Taunt - If they ignore the monster, the monster gains +Drive! or maybe the PC loses drive if you wanna keep everything in terms of 'the pc is punished' instead of 'the monster is ignored, then gains a bonus', idk. still in idea phase so i don't need to know tho
Challenge - If they ignore the monster, their attack is less effective!

also monsters don't spend LP like PCs do. They use it differently, like in S2. Spend LP for Quick type effects, and/or to activate combo bonuses. Yes, monster combos are LP cost'd rather than being encounter powers.

Bringing it all together

CONDITIONS are kind of where all three of these things intersect, in kind of a light but still mechanical sort of way. We've been using Moods to refer to them before this, but we'll probably actually call them Conditions, unless someone else has an even better term. I should probably explain them better here, but my focus is slipping like crazy after writing everything else down. Well I'll try I guess.
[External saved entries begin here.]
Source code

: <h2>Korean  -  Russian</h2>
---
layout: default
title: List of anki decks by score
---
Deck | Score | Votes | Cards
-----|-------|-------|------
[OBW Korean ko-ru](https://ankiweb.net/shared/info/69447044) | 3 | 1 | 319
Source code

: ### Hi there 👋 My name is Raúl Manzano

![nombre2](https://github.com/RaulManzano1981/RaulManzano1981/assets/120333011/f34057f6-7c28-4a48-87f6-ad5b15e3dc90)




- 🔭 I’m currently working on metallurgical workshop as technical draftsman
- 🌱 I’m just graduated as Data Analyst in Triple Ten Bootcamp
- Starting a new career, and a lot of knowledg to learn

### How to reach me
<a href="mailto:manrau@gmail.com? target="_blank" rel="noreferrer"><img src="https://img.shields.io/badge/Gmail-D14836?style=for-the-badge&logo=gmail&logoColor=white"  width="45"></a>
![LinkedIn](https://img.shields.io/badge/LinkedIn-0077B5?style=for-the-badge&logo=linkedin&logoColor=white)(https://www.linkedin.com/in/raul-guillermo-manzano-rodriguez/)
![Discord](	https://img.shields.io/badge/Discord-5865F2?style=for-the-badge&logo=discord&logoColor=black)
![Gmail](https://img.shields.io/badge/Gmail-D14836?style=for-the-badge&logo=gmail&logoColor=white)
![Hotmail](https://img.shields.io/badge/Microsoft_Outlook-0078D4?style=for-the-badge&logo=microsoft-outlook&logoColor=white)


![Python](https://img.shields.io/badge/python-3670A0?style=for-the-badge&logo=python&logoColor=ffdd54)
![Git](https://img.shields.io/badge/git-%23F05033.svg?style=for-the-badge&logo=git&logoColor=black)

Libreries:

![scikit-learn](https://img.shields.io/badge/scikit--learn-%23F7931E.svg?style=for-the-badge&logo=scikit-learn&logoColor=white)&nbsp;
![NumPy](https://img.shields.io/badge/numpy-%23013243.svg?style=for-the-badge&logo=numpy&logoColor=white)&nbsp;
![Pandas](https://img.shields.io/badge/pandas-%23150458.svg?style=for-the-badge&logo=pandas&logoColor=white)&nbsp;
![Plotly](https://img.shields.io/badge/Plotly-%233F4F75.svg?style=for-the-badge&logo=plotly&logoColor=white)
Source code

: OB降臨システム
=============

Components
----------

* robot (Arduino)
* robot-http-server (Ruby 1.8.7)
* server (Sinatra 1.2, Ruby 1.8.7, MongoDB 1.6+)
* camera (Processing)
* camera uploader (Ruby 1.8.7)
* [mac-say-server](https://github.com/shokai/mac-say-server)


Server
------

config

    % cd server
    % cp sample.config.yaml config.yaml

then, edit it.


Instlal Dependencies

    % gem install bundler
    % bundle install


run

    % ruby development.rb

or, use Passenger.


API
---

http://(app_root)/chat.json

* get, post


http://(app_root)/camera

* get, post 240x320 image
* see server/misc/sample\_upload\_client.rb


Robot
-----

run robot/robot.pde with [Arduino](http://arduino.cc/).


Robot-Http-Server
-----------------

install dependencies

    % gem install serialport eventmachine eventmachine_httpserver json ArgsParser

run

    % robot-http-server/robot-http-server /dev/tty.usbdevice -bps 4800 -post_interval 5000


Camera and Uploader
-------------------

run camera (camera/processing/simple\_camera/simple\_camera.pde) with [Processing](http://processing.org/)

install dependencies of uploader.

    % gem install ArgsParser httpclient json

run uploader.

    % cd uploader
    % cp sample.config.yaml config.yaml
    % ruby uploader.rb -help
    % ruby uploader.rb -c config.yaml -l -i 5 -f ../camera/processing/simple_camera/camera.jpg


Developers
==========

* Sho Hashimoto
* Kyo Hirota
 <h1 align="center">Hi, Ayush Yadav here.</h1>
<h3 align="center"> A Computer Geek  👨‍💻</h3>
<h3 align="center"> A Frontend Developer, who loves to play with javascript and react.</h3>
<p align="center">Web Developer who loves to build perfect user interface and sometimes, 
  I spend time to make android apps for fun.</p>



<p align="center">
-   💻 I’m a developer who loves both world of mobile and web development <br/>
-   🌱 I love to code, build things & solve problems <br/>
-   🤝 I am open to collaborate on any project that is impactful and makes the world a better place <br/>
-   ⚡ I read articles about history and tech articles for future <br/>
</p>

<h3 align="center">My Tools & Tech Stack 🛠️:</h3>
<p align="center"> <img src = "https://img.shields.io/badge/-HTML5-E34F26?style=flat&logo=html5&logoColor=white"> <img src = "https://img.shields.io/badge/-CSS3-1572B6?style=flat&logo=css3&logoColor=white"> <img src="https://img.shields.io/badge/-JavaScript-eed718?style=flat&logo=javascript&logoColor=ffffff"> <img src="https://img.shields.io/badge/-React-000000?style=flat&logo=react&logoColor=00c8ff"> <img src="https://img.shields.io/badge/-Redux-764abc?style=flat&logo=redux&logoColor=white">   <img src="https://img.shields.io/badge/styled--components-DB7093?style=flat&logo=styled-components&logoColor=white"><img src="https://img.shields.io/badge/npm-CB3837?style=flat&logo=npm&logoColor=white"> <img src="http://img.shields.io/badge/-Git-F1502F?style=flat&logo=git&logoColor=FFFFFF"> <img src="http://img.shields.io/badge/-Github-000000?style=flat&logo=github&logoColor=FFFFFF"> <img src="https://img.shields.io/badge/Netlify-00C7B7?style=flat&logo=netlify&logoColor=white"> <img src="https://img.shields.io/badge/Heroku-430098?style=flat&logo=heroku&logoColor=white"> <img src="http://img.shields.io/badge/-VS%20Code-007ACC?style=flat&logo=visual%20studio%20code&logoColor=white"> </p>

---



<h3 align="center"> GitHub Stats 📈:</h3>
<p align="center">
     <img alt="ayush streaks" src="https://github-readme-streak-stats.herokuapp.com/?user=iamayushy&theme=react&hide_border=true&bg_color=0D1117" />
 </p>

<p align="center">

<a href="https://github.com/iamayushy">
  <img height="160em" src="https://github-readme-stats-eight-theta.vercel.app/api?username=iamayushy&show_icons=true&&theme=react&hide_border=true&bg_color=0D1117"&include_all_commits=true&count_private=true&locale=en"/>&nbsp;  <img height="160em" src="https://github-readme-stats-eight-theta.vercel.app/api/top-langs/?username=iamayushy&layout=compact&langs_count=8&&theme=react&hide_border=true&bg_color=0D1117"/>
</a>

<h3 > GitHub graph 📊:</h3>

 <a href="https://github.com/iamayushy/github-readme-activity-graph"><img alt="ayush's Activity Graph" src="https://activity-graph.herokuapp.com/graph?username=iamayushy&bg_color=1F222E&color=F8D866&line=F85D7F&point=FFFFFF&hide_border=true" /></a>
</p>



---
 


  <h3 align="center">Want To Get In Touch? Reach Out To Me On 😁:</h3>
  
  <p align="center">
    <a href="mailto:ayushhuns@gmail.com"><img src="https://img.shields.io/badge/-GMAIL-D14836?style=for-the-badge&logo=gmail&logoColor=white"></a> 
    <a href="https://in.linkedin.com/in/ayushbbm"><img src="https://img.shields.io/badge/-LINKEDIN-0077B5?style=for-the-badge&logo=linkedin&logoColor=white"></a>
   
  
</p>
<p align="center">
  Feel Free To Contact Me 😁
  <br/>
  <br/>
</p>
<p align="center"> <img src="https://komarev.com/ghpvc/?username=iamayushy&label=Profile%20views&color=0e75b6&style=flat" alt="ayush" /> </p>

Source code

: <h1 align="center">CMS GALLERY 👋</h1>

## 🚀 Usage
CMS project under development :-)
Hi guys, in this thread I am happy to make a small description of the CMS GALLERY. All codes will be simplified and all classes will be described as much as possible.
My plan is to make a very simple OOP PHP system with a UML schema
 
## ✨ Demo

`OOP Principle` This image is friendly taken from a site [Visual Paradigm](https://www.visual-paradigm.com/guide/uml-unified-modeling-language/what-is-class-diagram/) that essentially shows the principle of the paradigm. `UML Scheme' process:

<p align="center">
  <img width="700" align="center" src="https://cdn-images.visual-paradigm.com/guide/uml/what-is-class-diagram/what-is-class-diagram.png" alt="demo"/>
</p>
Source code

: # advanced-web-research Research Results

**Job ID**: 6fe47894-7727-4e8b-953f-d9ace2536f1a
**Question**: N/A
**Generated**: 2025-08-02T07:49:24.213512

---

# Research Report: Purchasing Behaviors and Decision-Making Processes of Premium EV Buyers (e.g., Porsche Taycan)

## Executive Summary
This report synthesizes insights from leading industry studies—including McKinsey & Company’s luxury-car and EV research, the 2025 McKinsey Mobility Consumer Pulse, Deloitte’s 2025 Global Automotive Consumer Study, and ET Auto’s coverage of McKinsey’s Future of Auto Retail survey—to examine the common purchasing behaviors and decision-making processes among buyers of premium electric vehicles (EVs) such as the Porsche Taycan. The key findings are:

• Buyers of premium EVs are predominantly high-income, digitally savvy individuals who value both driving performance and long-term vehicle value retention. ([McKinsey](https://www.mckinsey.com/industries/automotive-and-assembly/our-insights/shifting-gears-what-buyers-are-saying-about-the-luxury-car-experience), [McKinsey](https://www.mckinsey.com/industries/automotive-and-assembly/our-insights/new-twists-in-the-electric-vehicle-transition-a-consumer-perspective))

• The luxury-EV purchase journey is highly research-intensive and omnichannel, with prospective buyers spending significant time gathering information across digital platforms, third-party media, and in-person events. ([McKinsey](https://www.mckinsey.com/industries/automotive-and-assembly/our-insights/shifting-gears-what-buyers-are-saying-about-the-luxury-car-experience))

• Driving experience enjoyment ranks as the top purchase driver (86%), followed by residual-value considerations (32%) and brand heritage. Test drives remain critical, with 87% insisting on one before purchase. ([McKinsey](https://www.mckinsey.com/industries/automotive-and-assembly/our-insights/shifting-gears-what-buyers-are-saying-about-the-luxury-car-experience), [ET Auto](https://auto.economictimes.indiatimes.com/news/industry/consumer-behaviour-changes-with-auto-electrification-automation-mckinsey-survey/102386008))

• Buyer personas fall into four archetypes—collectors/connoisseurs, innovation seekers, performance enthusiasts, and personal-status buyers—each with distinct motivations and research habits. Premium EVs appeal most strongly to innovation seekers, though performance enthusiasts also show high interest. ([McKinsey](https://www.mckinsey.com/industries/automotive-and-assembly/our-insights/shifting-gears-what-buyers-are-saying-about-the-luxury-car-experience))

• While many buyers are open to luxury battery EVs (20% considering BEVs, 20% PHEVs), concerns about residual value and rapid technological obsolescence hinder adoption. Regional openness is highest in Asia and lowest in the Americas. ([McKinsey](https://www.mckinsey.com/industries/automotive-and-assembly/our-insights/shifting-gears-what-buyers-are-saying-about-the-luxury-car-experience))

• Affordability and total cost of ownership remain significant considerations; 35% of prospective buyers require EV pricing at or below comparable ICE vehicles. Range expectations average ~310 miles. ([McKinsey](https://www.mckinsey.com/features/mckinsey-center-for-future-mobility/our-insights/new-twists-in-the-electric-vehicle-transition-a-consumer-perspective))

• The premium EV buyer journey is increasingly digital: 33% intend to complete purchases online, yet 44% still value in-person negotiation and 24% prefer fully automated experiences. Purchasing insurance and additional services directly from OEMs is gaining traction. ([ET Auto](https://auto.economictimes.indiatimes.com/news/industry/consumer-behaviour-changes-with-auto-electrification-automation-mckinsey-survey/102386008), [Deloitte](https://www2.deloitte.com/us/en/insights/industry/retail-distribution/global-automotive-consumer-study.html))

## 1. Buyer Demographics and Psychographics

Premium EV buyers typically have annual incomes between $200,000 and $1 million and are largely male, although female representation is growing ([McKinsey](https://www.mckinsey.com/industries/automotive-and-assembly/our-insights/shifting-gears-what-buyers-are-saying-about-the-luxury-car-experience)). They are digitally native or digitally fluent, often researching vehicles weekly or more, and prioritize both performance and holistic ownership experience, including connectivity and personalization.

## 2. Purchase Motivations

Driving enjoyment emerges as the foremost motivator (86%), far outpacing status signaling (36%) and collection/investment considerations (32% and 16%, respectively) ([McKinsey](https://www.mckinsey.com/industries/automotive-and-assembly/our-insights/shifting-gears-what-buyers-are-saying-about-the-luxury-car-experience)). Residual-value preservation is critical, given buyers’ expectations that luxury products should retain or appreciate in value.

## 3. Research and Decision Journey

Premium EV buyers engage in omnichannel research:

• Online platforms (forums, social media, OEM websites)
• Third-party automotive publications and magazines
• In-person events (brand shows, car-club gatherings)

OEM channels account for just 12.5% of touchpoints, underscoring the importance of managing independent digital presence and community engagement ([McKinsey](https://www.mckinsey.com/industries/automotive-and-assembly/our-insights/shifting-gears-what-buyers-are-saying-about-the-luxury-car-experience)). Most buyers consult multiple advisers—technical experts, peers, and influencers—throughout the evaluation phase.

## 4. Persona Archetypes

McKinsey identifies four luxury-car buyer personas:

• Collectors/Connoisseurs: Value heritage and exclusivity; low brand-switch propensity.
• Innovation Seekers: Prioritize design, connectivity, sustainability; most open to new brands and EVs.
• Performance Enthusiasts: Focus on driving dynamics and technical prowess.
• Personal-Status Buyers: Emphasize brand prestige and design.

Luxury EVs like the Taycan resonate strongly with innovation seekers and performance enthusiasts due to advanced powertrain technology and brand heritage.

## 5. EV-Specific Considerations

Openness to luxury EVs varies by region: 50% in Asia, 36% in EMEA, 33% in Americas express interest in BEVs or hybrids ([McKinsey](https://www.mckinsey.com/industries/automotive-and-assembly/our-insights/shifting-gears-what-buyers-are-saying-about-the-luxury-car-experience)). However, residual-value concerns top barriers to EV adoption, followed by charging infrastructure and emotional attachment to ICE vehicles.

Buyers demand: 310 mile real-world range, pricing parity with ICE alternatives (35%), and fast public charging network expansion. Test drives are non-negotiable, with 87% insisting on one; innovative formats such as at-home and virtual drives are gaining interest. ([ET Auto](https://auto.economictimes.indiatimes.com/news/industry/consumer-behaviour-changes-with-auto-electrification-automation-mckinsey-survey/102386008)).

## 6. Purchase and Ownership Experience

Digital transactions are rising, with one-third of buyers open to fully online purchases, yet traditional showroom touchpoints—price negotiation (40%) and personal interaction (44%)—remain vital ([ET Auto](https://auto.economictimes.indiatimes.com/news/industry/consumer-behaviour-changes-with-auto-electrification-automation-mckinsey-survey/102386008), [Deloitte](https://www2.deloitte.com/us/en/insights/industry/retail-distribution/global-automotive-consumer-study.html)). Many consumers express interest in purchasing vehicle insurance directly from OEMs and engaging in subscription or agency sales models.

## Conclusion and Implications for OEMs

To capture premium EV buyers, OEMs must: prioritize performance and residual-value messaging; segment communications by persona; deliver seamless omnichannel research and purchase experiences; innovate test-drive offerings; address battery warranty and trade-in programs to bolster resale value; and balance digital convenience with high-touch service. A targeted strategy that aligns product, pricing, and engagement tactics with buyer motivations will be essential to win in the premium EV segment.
So a condition is three parts strong encouragement to RP your character a certain way, and one part a mechanical effect. Maybe your character is angry! Maybe your character is feeling excited. Maybe your character is sick! Traits can easily lead to certain conditions coming into play, but they can just as easily be handed out by the GM, depending on how events are transpiring at the table, from how the PCs and NPCs are interacting with one another. Sometimes conditions just have narrative effects. Sometimes they might effect your skills. Sometimes they might have mild effects during combat. Some could even do multiple things! They're both positive and negative. You can even be under multiple conditions at once, though that probably shouldn't happen a lot without someone deliberately activating a lot of conditions from traits all at once, or something going spectacularly good or bad I suppose. I imagine a lot of conditions or last for the duration of a scene or two, some might last until you rest. I'm not sure if we want super long lasting conditions that need to meet specific conditions to fix, but that's a distinct possibility too. I realize I just used a lot of words to go "they do a lot of things" and that maybe that didn't explain much, but, well… they're probably kind of hard to articulate with words, without examples, unless you already get it from this bit of rambling. Oh well.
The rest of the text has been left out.